▶ [ABOUT THIS EXERCISE]: Exactly how many lines in this data contain the word "biztonsági"? Only the number should be given.

Saved data entries:
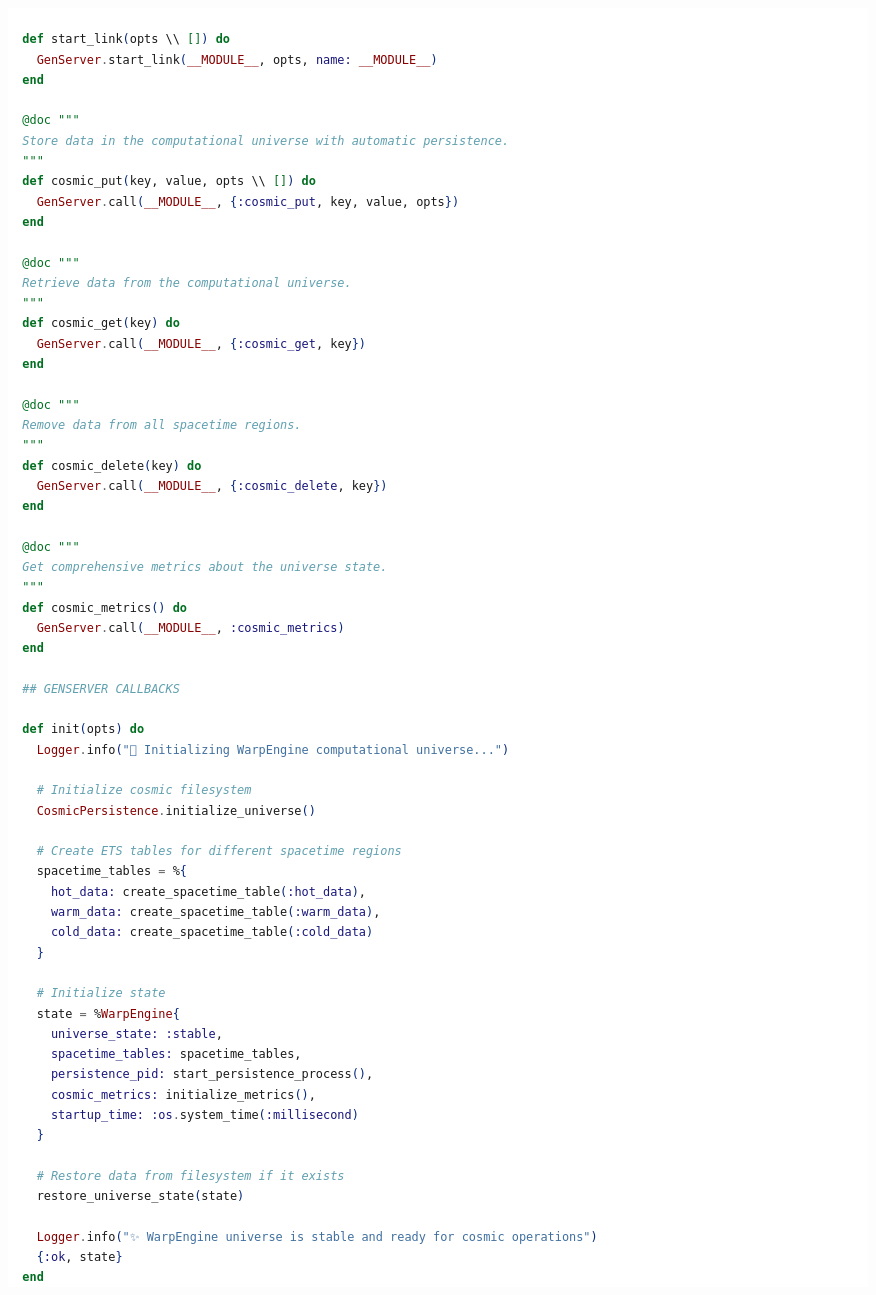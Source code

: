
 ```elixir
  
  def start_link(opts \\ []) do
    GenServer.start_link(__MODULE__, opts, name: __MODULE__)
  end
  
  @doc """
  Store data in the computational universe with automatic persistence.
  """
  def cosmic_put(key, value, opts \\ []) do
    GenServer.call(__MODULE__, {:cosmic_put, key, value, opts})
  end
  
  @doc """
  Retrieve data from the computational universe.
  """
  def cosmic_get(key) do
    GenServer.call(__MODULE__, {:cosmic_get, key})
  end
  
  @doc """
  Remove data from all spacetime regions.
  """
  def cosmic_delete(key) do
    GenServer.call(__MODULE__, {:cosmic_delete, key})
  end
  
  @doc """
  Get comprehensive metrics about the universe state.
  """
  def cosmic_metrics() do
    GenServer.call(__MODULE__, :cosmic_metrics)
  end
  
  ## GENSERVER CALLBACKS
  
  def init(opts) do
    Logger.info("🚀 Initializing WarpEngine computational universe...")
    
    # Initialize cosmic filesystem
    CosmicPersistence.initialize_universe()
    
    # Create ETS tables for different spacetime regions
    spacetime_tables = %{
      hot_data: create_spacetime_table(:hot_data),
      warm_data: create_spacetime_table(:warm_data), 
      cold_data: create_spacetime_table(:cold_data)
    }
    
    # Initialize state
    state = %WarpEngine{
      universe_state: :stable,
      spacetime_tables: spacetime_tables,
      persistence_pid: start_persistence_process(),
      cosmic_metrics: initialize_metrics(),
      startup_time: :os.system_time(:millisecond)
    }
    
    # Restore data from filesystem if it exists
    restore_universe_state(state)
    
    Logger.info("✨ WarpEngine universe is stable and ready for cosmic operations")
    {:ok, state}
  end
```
* * *
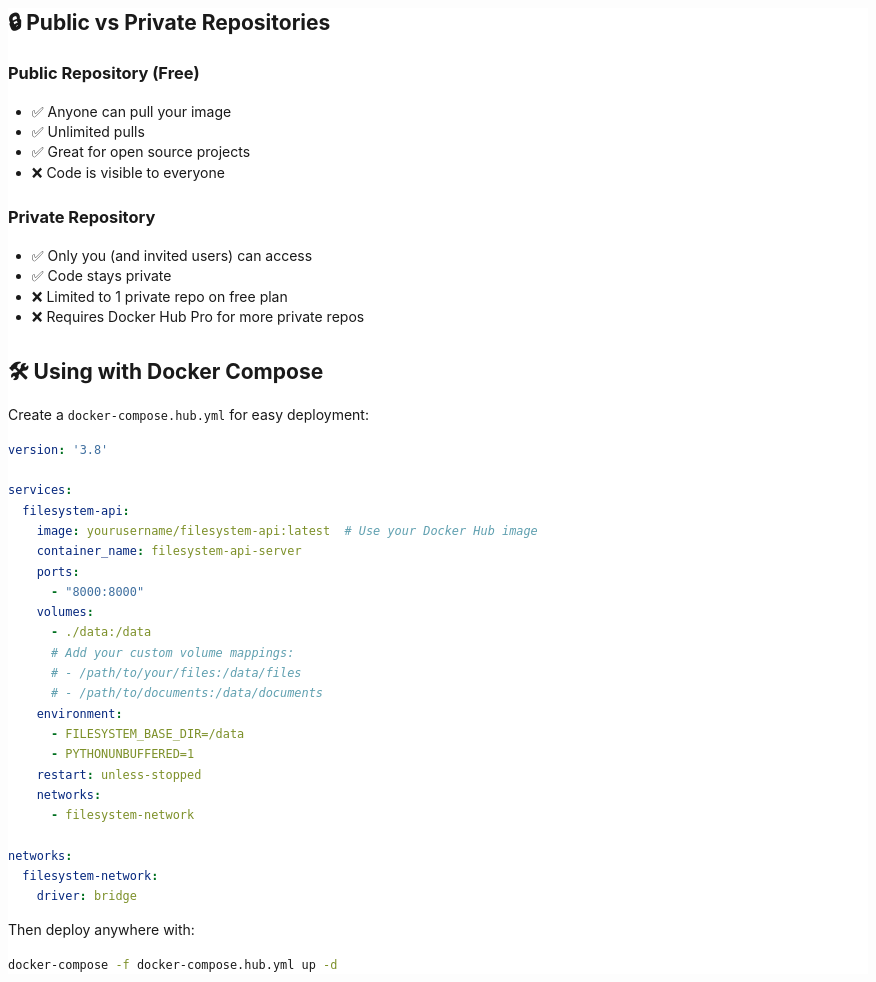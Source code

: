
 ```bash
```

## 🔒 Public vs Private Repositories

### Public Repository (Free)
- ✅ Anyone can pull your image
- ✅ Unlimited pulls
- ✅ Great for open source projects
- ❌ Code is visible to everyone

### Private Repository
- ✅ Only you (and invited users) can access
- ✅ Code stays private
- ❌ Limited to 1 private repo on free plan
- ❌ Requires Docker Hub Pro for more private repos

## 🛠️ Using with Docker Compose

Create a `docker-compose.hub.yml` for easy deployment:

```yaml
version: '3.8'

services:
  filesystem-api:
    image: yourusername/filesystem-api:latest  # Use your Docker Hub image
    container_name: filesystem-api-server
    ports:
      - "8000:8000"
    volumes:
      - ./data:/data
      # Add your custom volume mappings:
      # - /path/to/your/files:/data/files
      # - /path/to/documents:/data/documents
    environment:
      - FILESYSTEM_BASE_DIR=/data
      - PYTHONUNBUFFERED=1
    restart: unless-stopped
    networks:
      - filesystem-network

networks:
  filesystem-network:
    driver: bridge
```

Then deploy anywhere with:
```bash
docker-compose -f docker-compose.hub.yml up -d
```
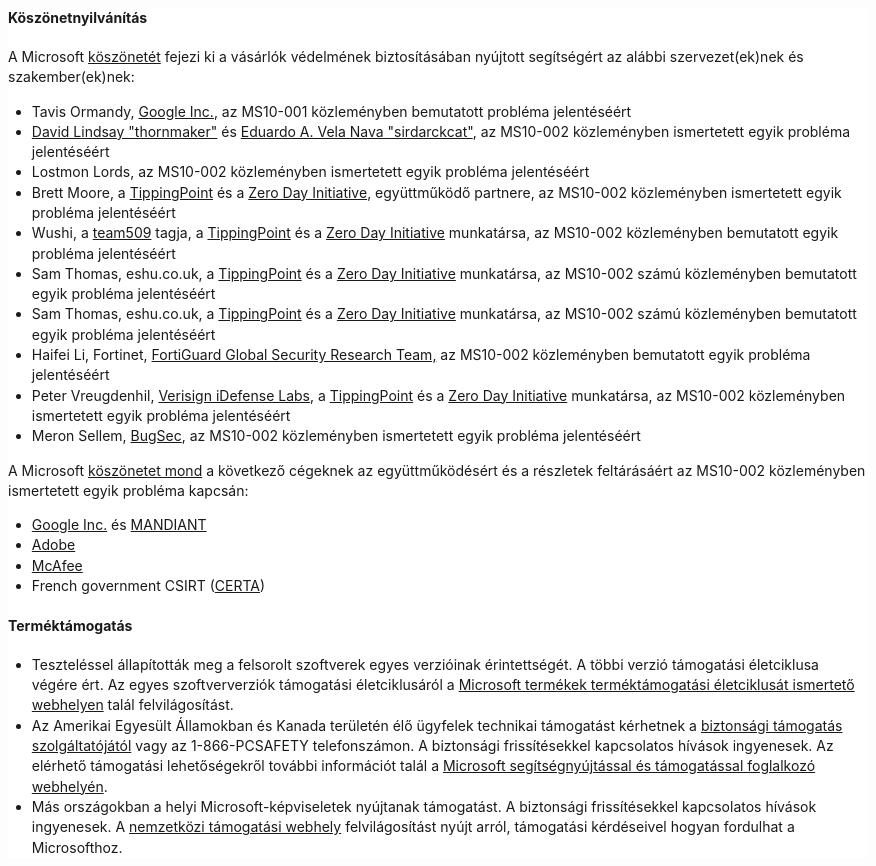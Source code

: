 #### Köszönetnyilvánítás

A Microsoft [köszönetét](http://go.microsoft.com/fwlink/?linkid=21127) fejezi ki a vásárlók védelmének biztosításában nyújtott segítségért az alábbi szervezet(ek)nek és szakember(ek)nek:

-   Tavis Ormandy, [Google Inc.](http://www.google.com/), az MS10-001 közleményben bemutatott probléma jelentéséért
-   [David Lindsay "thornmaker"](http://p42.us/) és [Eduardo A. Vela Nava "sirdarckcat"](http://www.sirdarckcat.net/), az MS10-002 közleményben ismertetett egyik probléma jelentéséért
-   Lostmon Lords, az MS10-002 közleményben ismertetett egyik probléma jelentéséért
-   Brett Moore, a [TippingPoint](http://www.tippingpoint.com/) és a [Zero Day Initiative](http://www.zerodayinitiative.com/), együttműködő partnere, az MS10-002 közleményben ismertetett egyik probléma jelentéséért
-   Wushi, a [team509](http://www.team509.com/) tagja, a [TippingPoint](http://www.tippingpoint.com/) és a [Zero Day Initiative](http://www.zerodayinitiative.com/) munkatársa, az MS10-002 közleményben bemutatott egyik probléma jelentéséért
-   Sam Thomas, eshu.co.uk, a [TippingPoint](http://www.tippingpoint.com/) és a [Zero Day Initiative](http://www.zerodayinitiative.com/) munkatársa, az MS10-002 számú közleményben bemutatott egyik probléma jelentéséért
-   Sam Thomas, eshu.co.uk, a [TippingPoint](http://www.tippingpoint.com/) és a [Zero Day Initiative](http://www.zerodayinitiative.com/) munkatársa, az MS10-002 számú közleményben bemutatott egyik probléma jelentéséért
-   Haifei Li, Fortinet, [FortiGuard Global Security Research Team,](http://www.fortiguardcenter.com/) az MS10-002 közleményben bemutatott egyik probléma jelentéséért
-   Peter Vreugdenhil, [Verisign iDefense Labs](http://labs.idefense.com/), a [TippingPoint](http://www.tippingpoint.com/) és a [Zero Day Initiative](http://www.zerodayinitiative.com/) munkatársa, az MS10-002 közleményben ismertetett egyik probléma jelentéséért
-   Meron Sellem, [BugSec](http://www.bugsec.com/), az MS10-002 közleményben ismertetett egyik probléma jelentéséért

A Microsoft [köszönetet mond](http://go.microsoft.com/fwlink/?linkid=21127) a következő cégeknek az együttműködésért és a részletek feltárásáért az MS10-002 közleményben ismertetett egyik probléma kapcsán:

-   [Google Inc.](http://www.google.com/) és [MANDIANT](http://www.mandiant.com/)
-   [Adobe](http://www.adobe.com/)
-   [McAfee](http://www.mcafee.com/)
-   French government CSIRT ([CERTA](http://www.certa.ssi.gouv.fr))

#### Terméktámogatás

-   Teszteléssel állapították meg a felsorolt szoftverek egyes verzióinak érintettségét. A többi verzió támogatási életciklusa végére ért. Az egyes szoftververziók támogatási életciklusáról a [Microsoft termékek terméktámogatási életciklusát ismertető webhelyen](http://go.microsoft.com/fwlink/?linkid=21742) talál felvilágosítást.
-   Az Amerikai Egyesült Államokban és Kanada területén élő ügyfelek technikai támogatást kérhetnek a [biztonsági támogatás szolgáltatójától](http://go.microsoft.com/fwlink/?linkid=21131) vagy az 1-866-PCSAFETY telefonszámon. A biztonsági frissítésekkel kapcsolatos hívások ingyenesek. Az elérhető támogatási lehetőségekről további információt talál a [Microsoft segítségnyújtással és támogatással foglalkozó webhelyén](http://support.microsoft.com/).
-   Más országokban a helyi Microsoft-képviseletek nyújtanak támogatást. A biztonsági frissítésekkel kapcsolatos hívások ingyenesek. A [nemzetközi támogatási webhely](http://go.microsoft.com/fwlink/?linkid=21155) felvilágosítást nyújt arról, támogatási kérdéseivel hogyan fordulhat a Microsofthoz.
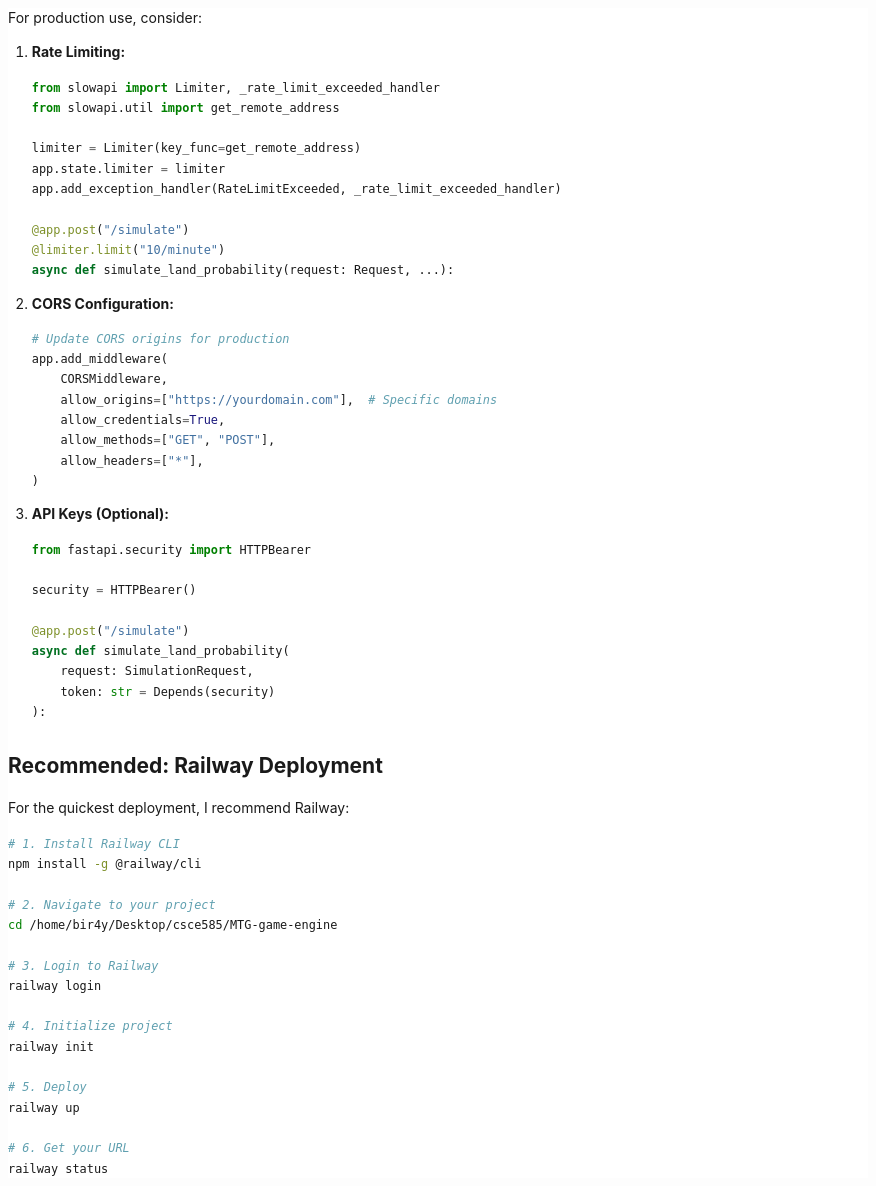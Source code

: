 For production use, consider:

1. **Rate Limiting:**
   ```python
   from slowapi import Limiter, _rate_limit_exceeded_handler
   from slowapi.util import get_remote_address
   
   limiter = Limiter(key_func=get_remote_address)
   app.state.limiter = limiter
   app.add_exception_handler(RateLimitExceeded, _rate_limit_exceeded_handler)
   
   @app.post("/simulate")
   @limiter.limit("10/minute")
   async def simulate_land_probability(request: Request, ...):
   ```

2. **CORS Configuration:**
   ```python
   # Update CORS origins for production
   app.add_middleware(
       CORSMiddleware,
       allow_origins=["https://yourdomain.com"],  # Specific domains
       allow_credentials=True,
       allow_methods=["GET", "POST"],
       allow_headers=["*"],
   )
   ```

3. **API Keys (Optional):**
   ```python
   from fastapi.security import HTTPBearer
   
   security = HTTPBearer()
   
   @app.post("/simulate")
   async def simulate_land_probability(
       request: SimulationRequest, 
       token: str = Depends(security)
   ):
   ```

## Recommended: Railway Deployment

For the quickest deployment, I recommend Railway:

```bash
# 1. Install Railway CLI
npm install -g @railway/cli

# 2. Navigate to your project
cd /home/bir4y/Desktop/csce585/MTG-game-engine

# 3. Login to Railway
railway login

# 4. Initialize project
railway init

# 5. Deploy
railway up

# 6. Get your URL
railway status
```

▶ [EXPECTED OUTPUT]: 2